[PATCH 06/10] x86: improve handling of insns with ambiguous operand sizes

Jan Beulich jbeulich@suse.com
Wed Aug 7 08:11:00 GMT 2019


On 06.08.2019 22:26,  H.J. Lu  wrote:
> On Tue, Aug 6, 2019 at 7:27 AM Jan Beulich <jbeulich@suse.com> wrote:
>>
>> Commit b76bc5d54e ("x86: don't default variable shift count insns to
>> 8-bit operand size") pointed out a very bad case, but the underlying
>> problem is, as mentioned on various occasions, much larger: Silently
>> selecting a (nowhere documented afaict) certain default operand size
>> when there's no "sizing" suffix and no suitable register operand(s) is
>> simply dangerous (for the programmer to make mistakes).
> 
> If there may be an ambiguity, a size suffix can be used.  Assembler isn't
> responsible for programmer's errors.

But it should, as far as possible, aid him. Even more so when such
aid so far has been there in some cases, but not in others.

>> While in Intel syntax mode such mistakes already lead to an error (which
>> is going to remain that way), AT&T syntax mode now gains warnings in
>> such cases by default, which can be suppressed or promoted to an error
> 
> This punishes the perfectly good assembly sources.

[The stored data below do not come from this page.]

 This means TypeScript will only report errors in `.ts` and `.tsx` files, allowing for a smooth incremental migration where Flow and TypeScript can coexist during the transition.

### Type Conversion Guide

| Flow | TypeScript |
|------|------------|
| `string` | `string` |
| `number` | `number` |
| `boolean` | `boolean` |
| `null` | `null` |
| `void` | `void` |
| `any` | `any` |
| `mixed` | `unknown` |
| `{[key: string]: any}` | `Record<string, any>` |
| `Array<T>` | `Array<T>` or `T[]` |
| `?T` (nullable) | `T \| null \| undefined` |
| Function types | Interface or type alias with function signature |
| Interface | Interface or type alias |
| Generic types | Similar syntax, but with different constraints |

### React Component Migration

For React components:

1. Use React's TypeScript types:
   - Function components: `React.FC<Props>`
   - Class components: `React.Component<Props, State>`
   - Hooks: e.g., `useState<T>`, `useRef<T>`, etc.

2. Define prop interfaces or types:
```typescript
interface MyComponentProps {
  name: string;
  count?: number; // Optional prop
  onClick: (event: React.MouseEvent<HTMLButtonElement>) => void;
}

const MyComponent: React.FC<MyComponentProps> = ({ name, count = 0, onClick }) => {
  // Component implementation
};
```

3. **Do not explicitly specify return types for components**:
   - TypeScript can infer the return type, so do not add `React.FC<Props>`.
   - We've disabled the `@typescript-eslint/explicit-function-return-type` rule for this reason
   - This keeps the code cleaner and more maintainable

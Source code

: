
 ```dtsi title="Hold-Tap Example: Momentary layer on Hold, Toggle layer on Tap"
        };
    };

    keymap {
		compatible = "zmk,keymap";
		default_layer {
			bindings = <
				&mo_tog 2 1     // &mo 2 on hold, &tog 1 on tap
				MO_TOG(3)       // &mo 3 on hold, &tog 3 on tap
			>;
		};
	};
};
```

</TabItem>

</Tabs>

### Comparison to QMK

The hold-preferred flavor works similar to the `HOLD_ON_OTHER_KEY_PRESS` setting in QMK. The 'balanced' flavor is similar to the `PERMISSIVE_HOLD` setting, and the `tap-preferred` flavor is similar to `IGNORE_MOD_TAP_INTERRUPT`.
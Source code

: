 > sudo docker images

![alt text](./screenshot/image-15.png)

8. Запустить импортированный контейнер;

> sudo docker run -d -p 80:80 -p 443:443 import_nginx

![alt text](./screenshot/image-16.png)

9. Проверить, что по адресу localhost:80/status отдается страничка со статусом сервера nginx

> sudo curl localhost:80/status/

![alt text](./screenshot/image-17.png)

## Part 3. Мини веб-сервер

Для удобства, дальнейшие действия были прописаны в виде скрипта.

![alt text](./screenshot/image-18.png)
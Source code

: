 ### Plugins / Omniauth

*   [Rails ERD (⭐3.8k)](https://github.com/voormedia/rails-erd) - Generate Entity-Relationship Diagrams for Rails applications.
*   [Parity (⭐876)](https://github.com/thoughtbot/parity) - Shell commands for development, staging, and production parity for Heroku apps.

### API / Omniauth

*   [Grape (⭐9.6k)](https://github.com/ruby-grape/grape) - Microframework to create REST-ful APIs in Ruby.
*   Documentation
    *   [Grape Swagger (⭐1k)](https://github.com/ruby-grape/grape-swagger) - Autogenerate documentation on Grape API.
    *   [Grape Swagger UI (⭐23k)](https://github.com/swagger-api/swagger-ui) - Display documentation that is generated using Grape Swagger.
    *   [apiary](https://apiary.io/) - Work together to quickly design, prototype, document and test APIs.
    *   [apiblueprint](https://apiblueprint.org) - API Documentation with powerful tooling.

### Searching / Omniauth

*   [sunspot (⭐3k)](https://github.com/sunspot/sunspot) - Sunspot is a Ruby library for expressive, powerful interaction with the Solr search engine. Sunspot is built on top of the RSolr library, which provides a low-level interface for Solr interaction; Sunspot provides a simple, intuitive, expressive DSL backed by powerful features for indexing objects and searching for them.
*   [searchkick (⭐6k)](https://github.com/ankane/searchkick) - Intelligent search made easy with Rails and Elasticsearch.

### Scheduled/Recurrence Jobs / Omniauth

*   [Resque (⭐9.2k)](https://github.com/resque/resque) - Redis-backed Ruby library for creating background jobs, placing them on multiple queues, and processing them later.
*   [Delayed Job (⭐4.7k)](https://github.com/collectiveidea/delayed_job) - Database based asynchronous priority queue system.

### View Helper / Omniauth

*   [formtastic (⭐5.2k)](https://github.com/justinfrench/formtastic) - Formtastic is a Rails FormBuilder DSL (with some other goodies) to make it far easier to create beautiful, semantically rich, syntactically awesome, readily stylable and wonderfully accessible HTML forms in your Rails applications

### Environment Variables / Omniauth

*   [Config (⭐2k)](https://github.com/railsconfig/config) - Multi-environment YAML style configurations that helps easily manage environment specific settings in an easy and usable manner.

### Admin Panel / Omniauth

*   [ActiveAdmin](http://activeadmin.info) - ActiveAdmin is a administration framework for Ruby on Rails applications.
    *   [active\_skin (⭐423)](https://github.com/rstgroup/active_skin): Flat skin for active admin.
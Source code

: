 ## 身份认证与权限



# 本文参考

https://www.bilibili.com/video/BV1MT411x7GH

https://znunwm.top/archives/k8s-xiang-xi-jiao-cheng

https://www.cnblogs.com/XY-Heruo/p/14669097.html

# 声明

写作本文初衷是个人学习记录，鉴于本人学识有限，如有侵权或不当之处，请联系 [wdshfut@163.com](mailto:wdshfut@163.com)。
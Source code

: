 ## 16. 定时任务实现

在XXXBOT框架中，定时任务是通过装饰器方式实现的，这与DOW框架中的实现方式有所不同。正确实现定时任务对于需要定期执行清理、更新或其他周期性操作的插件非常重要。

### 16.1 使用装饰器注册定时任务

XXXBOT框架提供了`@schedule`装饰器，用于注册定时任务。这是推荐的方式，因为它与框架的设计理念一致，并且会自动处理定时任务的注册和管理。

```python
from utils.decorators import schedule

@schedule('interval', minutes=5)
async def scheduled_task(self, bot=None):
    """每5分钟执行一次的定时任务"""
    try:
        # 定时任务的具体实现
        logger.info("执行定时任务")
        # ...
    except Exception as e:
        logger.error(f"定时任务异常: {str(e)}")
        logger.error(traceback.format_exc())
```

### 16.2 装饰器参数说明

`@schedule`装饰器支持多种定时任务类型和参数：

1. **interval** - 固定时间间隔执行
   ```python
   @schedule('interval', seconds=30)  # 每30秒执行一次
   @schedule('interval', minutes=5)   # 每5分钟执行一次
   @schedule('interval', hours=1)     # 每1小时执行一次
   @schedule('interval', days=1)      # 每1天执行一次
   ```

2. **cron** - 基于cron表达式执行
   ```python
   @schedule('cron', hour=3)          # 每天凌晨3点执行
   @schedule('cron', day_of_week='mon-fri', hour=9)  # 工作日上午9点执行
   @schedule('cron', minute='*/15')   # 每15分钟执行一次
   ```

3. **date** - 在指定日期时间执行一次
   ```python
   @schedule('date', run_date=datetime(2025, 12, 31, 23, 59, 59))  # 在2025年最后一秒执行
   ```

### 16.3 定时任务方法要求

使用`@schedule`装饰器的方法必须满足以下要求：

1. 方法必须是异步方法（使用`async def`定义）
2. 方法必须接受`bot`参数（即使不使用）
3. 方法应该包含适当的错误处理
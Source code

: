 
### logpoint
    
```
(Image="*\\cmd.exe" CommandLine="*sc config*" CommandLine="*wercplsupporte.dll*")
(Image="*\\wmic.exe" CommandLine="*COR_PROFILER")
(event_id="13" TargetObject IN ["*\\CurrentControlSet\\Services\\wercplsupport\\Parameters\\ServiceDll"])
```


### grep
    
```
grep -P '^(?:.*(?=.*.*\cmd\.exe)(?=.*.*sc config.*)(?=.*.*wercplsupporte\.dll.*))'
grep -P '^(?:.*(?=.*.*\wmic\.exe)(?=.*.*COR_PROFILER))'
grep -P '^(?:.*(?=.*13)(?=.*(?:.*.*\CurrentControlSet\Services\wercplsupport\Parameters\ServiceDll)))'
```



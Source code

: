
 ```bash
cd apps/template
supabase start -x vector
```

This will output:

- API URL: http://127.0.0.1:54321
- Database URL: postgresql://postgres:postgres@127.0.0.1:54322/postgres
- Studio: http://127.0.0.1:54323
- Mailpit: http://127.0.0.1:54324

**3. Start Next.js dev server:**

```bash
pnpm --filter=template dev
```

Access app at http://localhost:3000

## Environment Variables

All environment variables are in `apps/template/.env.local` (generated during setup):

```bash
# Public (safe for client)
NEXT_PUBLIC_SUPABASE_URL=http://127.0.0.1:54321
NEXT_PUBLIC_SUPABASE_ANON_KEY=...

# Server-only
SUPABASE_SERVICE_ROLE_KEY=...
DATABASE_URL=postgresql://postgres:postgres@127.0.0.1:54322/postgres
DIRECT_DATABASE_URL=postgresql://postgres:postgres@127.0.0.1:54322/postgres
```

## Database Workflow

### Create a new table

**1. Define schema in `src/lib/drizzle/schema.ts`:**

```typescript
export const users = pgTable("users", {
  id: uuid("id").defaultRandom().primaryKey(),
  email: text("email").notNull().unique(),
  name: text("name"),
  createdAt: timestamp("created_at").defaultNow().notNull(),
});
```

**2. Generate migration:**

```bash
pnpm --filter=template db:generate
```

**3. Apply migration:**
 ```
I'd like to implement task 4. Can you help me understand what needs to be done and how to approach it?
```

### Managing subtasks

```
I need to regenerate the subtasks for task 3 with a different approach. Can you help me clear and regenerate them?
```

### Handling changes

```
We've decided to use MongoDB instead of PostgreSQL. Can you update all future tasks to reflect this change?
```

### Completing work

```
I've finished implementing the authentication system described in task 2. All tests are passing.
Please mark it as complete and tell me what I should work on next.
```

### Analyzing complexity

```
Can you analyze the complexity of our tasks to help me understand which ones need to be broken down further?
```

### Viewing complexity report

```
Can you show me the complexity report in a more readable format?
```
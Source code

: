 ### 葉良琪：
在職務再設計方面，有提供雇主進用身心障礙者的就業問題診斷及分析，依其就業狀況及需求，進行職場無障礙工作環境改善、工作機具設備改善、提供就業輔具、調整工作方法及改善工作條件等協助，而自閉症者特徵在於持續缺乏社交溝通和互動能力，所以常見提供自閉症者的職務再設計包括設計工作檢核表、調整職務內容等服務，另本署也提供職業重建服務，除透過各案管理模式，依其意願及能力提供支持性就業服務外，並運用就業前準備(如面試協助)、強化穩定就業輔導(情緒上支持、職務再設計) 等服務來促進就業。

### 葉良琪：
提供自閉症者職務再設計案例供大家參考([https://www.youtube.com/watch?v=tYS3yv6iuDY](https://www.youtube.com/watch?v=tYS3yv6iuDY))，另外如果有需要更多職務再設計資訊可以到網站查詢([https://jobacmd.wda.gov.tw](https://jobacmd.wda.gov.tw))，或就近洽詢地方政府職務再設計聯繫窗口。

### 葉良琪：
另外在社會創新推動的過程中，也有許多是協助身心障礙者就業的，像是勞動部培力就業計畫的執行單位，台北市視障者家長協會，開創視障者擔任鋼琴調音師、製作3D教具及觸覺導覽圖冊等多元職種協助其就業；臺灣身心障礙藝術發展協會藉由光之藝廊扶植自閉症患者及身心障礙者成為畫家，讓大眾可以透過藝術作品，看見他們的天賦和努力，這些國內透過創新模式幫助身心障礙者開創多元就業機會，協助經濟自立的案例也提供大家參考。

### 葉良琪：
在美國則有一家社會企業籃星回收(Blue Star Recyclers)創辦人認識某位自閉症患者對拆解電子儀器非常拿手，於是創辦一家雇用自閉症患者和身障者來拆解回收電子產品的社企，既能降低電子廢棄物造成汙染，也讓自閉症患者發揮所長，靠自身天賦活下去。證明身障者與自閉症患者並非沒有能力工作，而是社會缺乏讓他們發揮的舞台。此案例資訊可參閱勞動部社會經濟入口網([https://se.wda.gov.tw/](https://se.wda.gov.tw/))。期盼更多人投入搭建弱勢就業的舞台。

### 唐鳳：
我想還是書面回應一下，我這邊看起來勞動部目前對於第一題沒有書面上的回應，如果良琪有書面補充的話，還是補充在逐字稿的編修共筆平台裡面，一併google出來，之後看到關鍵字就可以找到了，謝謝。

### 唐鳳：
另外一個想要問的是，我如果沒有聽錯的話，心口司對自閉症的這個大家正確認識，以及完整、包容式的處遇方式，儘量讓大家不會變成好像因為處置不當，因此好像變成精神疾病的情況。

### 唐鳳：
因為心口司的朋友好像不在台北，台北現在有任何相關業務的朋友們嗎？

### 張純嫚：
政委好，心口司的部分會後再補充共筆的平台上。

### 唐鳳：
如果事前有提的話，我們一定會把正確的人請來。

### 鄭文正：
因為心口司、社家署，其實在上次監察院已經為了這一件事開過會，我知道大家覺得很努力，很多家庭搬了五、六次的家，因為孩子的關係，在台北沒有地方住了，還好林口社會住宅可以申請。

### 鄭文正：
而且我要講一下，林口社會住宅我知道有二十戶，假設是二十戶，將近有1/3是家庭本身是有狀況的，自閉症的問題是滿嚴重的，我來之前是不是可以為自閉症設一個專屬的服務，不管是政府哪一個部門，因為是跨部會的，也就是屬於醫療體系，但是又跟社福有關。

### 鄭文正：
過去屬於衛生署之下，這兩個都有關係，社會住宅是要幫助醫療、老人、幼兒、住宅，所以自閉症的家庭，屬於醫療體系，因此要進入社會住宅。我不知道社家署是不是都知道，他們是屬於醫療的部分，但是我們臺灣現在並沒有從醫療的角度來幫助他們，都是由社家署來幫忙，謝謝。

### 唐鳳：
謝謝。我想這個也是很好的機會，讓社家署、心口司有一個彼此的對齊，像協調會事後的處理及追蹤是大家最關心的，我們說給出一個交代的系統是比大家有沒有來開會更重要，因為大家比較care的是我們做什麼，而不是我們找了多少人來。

What is "perfectly good" here? The lack of a disambiguating suffix is
is definitely not "perfectly good".

Furthermore - if you really mean to object to warnings in such cases,
then you should have said so when I first announced the plan for this
change. All you demanded back then was that gcc and Linux be adjusted
up front to not trigger any such new warnings (and you had offered to
take care of glibc yourself).

>> if so desired by the programmer. Furthermore at least general purpose
>> insns now consistently have a default applied (alongside the warning
>> emission), rather than accepting some and refusing others.
>>
>> No warnings are (as before) to be generated for "DefaultSize" insns as
>> well as ones acting on selector and other fixed-width values. The set of
>> "DefaultSize" one gets slightly widened for the purposes here.
> 
> Widen the default size set avoids generate warnings.  It sounds to
> me these warnings isn't really necessary.

I'm afraid I don't understand this reply of yours. As per the original
discussion a few years back the warnings are to be introduced, and
hence they want to be suppressed in sufficiently unambiguous cases
(like the branches getting DefaultSize added here, or the MOVSX/MOVSX
insns with 16-bit destinations in the later patch).